Why do my dark web results contain false positives?

A common question received from users is about dark web URLs being reported by SpiderFoot, but when visiting the .onion site, the content bears no mention of the name or other entity that SpiderFoot claims was found.

This issue fundamentally comes down to the various dark web search engines employing fairly fuzzy matching of search terms. For instance, searching a dark web search engine for Frank Smith may return any indexed dark web site mentioning just Frank or Smith, or a search for someone@example.org may return all pages mentioning example.org.

There is also the second issue that dealing with names is a hard problem. Two people can share the same name and names can have different representations.

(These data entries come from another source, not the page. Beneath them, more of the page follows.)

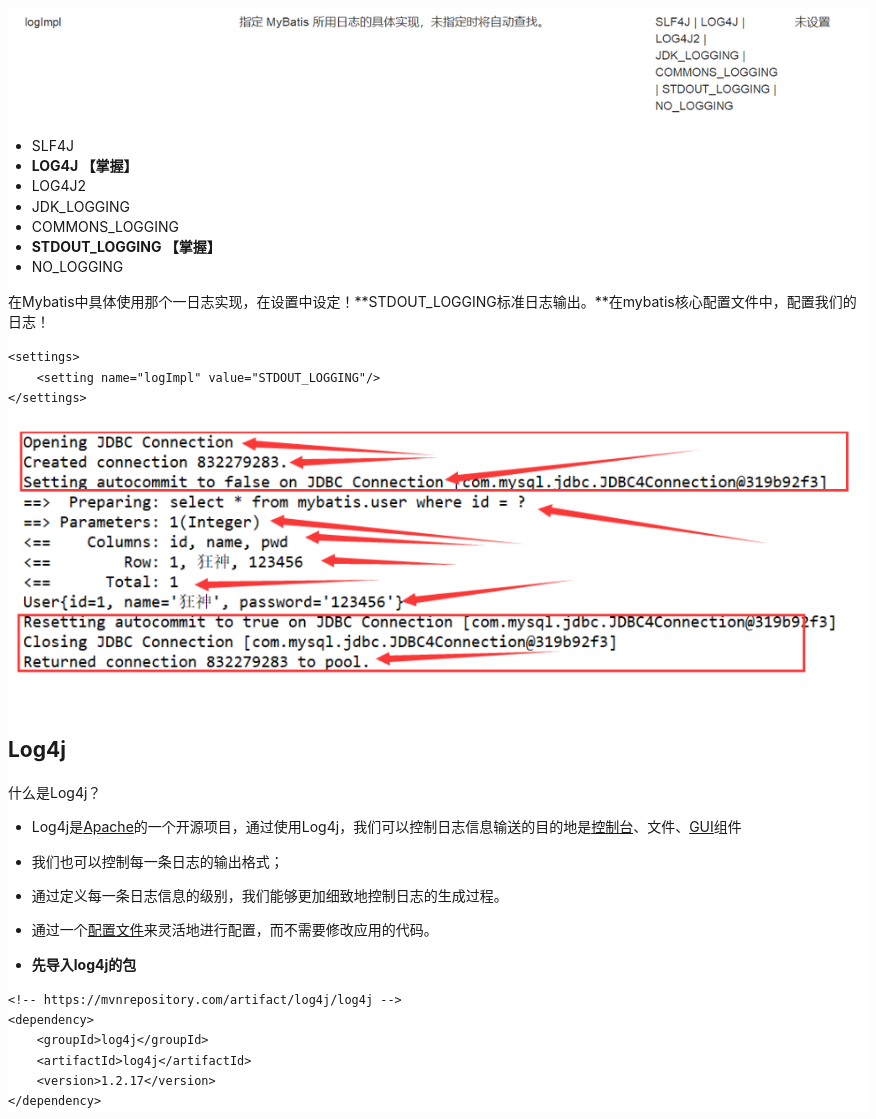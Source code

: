 ![image.png](mybatis.assets/1598937938621-1bebb726-50d4-4b8f-9d14-8416c79accb0.png)

- SLF4J 
- **LOG4J  【掌握】**
- LOG4J2
- JDK_LOGGING
- COMMONS_LOGGING
- **STDOUT_LOGGING  【掌握】**
- NO_LOGGING

在Mybatis中具体使用那个一日志实现，在设置中设定！**STDOUT_LOGGING标准日志输出。**在mybatis核心配置文件中，配置我们的日志！

```
<settings>
    <setting name="logImpl" value="STDOUT_LOGGING"/>
</settings>
```

![image.png](mybatis.assets/1598939457538-ae9dc391-b323-4a73-aedb-684ec2ba705b.png)

## Log4j

什么是Log4j？

- Log4j是[Apache](https://baike.baidu.com/item/Apache/8512995)的一个开源项目，通过使用Log4j，我们可以控制日志信息输送的目的地是[控制台](https://baike.baidu.com/item/控制台/2438626)、文件、[GUI](https://baike.baidu.com/item/GUI)组件
- 我们也可以控制每一条日志的输出格式；
- 通过定义每一条日志信息的级别，我们能够更加细致地控制日志的生成过程。
- 通过一个[配置文件](https://baike.baidu.com/item/配置文件/286550)来灵活地进行配置，而不需要修改应用的代码。



- **先导入log4j的包**

```
<!-- https://mvnrepository.com/artifact/log4j/log4j -->
<dependency>
    <groupId>log4j</groupId>
    <artifactId>log4j</artifactId>
    <version>1.2.17</version>
</dependency>
```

Fortunately there are a few options for limiting the noise in such cases:

  1. Ensure that for dark web modules, the option to fetch the dark web pages via TOR is set to True. This is available in both Open Source and HX versions of SpiderFoot.

  2. In SpiderFoot HX, you can disable human name iteration (disabled by default) if you find that performing any operation on a human name is just too noisy:

  3. As shown in the image from the first point, you can also disable handling human names at the per-module level in both the Open Source and HX versions of SpiderFoot. Note that this option has no impact in HX if you have disabled human name iteration at the scan level, as shown in the second point.

Note: There is also the possibility that the dark web content used to contain the searched term but no longer does, or that the dark web content contains the searched term in the HTML of the page content but is not visible on the page.